▸ Description of the task:
Output only the stretch of the listing that starts at the line containing "要负责一些系统级别的配置和控制" and ends at the line containing "### 窗口看门狗实验", reproduced exactly with both ends.

▸ Source material:

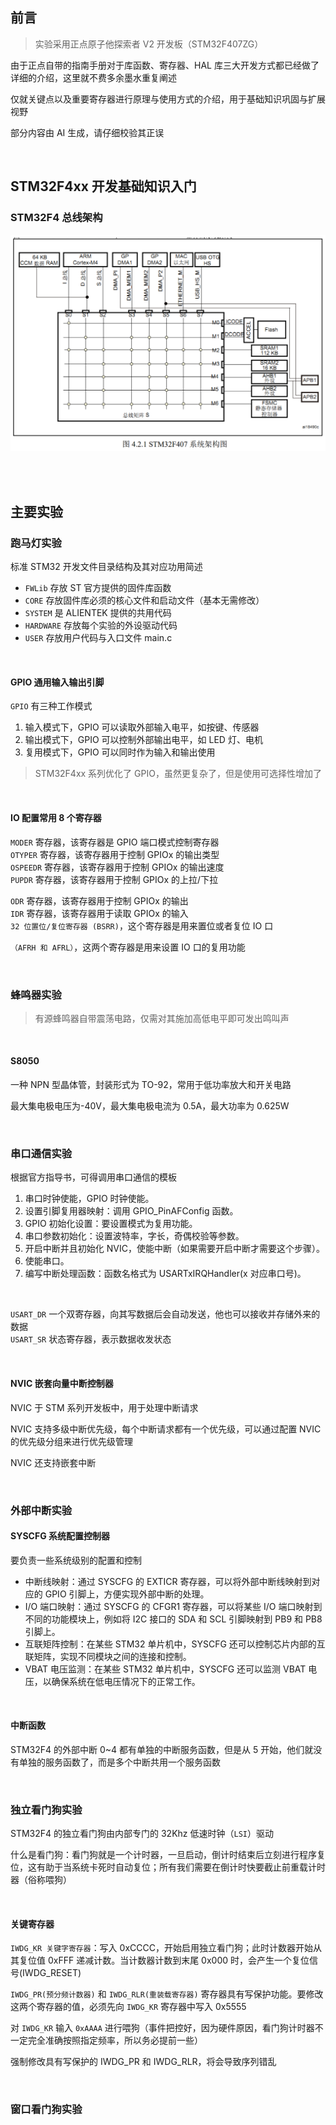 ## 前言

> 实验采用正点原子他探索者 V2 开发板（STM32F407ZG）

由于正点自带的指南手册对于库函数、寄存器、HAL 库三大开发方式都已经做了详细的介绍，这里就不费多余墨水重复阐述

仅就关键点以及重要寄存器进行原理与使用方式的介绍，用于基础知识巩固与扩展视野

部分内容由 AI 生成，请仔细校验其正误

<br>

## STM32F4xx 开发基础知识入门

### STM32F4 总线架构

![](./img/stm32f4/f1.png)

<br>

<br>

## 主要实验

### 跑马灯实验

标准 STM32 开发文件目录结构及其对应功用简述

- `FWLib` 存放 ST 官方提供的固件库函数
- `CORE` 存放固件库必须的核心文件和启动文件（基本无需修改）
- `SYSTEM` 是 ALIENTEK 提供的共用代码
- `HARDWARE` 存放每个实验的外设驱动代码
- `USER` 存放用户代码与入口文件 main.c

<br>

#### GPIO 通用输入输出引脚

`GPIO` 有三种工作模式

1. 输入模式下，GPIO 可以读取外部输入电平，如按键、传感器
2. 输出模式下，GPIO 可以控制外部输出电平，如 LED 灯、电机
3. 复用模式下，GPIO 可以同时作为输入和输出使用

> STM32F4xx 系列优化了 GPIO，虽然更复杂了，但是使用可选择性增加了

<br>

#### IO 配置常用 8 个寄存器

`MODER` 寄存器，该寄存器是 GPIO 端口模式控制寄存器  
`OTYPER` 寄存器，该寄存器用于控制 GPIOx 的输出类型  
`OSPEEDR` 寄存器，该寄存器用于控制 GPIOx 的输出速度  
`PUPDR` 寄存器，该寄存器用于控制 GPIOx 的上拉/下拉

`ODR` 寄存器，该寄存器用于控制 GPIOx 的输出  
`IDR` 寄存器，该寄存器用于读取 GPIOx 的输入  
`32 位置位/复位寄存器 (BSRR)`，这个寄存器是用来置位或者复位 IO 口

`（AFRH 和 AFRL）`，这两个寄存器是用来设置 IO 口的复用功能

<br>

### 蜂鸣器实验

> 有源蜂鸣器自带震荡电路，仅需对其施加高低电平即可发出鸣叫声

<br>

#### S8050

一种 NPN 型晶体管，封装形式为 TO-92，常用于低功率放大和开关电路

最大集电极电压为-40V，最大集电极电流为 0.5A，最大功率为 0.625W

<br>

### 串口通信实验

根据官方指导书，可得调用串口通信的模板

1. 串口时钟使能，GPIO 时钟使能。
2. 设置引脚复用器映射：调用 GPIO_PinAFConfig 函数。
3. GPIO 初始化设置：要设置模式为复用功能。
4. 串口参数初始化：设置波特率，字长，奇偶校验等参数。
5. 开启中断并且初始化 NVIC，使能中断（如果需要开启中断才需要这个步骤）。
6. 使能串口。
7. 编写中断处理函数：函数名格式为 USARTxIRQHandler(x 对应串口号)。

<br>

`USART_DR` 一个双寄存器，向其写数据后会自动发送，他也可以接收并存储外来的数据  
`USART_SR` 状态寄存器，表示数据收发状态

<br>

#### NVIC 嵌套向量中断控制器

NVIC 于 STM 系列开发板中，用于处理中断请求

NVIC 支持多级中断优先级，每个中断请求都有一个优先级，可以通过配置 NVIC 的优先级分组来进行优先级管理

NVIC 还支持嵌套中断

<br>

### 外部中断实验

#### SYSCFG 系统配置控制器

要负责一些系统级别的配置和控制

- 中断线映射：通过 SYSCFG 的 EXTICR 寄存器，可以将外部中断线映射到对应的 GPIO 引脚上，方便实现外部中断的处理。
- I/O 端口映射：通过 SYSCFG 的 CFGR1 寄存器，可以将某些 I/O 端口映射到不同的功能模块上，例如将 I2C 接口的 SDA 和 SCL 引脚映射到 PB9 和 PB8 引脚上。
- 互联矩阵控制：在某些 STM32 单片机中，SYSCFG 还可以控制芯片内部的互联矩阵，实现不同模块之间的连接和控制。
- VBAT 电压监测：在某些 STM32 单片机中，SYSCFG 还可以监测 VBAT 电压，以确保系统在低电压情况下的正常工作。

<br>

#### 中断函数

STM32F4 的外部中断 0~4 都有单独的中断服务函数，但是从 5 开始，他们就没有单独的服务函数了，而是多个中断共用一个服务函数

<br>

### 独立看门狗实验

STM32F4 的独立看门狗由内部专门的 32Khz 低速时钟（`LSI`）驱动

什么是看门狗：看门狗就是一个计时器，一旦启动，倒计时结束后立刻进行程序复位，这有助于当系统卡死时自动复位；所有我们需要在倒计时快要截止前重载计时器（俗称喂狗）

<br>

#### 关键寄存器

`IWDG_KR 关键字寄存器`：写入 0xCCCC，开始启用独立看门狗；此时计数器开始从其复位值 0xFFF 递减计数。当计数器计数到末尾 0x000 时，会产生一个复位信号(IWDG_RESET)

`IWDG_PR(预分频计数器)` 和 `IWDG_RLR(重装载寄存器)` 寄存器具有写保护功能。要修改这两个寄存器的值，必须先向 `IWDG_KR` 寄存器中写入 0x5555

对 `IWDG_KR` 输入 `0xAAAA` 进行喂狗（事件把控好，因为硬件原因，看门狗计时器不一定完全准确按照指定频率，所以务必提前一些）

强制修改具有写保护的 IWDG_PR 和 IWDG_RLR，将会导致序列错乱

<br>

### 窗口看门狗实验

--

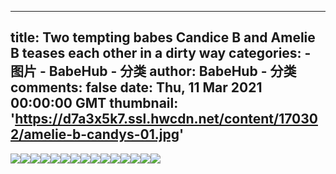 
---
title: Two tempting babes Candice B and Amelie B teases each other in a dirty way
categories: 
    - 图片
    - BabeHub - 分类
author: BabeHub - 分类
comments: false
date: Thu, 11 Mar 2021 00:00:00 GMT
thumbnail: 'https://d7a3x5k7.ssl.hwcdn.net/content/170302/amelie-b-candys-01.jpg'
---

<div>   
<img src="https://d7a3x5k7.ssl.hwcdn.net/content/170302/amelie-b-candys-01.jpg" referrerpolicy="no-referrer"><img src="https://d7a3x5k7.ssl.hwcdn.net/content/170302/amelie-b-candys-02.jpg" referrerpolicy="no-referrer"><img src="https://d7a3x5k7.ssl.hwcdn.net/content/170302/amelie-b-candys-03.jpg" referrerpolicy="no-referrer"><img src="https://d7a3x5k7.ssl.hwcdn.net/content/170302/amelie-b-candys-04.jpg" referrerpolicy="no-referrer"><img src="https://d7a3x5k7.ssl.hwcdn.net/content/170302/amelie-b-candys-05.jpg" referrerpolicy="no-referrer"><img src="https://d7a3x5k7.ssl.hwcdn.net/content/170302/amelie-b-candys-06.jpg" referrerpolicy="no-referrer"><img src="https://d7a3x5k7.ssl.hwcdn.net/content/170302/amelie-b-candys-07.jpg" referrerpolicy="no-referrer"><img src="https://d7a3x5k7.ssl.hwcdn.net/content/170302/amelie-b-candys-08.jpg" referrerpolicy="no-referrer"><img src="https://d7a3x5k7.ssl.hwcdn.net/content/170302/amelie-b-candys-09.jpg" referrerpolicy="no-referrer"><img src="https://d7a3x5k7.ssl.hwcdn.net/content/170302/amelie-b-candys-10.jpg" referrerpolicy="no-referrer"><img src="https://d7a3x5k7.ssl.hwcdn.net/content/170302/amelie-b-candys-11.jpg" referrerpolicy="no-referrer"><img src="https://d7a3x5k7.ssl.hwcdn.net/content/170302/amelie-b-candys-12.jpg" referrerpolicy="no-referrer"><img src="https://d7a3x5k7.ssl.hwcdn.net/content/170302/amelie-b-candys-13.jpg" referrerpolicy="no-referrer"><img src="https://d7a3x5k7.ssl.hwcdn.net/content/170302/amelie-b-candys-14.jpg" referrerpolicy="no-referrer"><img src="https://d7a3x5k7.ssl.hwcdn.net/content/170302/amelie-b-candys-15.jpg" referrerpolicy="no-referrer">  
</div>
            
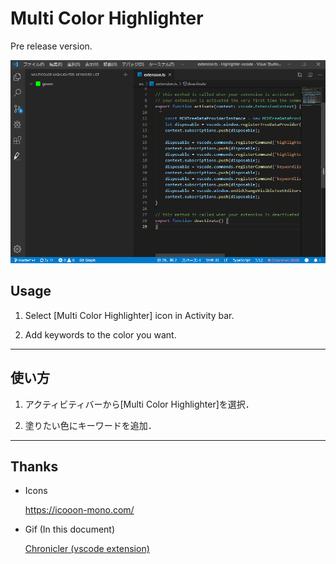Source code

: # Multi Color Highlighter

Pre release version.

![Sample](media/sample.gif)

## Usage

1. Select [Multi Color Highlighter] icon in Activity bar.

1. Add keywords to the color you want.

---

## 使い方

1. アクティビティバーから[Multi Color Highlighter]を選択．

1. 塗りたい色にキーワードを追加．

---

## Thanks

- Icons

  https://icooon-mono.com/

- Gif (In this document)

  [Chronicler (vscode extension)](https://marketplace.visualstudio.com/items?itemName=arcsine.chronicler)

▸ Response box:
要负责一些系统级别的配置和控制

- 中断线映射：通过 SYSCFG 的 EXTICR 寄存器，可以将外部中断线映射到对应的 GPIO 引脚上，方便实现外部中断的处理。
- I/O 端口映射：通过 SYSCFG 的 CFGR1 寄存器，可以将某些 I/O 端口映射到不同的功能模块上，例如将 I2C 接口的 SDA 和 SCL 引脚映射到 PB9 和 PB8 引脚上。
- 互联矩阵控制：在某些 STM32 单片机中，SYSCFG 还可以控制芯片内部的互联矩阵，实现不同模块之间的连接和控制。
- VBAT 电压监测：在某些 STM32 单片机中，SYSCFG 还可以监测 VBAT 电压，以确保系统在低电压情况下的正常工作。

<br>

#### 中断函数

STM32F4 的外部中断 0~4 都有单独的中断服务函数，但是从 5 开始，他们就没有单独的服务函数了，而是多个中断共用一个服务函数

<br>

### 独立看门狗实验

STM32F4 的独立看门狗由内部专门的 32Khz 低速时钟（`LSI`）驱动

什么是看门狗：看门狗就是一个计时器，一旦启动，倒计时结束后立刻进行程序复位，这有助于当系统卡死时自动复位；所有我们需要在倒计时快要截止前重载计时器（俗称喂狗）

<br>

#### 关键寄存器

`IWDG_KR 关键字寄存器`：写入 0xCCCC，开始启用独立看门狗；此时计数器开始从其复位值 0xFFF 递减计数。当计数器计数到末尾 0x000 时，会产生一个复位信号(IWDG_RESET)

`IWDG_PR(预分频计数器)` 和 `IWDG_RLR(重装载寄存器)` 寄存器具有写保护功能。要修改这两个寄存器的值，必须先向 `IWDG_KR` 寄存器中写入 0x5555

对 `IWDG_KR` 输入 `0xAAAA` 进行喂狗（事件把控好，因为硬件原因，看门狗计时器不一定完全准确按照指定频率，所以务必提前一些）

强制修改具有写保护的 IWDG_PR 和 IWDG_RLR，将会导致序列错乱

<br>

### 窗口看门狗实验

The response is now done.